Tuesday, September 15, 2015

A Tale Of 2 Fleet Sales Strategies

General Motors and Hyundai-Kia took polar-opposite strategies last month when it came to fleet sales.

Hyundai-Kia's overall sales in August increased 5 percent, while GM slipped 0.7 percent. But here's the rest of the story: Hyundai-Kia fleet volume soared 35 percent in the month while its August retail sales inched up by less than a percent compared with the prior year.

In contrast, GM retail climbed 5.9 percent in August, but it slashed fleet volume 24 percent in August, the second month of a drive to curb sales to daily-rental buyers sharply.

Through eight months, GM has cut fleet 5 percent but increased retail sales 6 percent, the highest percentage among the seven best-selling automakers. At Hyundai-Kia, fleet volume has jumped 24 percent this year but retail is flat, making it the only major automaker without retail gains this year.

Without pickups or vans in the lineup, Hyundai-Kia's fleet volume is virtually limited to daily-rental customers.

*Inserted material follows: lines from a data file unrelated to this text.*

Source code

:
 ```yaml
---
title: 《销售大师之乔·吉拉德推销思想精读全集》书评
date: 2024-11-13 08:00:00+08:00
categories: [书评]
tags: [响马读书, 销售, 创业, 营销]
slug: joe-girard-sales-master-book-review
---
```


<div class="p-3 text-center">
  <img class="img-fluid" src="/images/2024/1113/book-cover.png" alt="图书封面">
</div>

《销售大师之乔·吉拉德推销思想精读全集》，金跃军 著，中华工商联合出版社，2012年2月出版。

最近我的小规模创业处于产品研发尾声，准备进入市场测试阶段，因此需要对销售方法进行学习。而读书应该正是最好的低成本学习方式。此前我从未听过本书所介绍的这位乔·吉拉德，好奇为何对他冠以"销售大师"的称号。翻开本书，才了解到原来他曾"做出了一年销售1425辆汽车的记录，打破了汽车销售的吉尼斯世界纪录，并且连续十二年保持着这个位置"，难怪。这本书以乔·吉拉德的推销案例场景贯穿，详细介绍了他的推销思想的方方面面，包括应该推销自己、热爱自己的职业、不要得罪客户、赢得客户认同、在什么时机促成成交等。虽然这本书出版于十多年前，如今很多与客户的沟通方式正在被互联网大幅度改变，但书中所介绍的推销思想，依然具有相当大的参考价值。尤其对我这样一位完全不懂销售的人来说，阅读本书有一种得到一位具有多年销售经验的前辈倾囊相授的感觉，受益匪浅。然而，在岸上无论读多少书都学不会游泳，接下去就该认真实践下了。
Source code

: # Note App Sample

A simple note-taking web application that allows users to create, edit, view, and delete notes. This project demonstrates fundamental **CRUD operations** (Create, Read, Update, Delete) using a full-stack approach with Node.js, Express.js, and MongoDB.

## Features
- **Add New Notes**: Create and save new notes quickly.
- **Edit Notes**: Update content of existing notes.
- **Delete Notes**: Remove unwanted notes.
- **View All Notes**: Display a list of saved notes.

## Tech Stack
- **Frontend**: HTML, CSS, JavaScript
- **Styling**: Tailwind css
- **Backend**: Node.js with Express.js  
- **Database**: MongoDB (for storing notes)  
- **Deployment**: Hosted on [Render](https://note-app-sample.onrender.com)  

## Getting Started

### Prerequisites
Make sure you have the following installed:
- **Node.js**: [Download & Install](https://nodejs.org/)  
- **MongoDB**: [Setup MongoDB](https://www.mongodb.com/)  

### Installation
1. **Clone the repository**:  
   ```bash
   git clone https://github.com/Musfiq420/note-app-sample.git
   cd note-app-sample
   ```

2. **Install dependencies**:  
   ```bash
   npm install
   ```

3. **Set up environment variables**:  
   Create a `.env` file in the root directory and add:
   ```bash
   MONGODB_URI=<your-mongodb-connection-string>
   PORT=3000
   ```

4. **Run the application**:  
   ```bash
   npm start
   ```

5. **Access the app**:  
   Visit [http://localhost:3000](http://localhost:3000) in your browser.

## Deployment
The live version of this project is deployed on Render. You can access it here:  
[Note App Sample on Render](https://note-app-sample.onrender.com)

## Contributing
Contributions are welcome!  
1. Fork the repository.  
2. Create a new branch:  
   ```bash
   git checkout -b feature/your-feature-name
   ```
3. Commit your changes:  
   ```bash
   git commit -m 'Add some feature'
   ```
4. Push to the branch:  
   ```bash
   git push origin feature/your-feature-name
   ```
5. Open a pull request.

GM is active in two other, generally more profitable fleet segments: commercial and government. GM said through eight months, government-segment fleet sales rose 5 percent and commercial 16 percent. But GM cut rental-fleet volume 14 percent in that period, part of a broader strategy to boost sales through dealerships and brand resale values.

Among the major automakers, August fleet sales rose 2.4 percent and retail fell 1.6 percent. Through eight months for the group, fleet sales gained 4.1 percent; retail, 3.1 percent.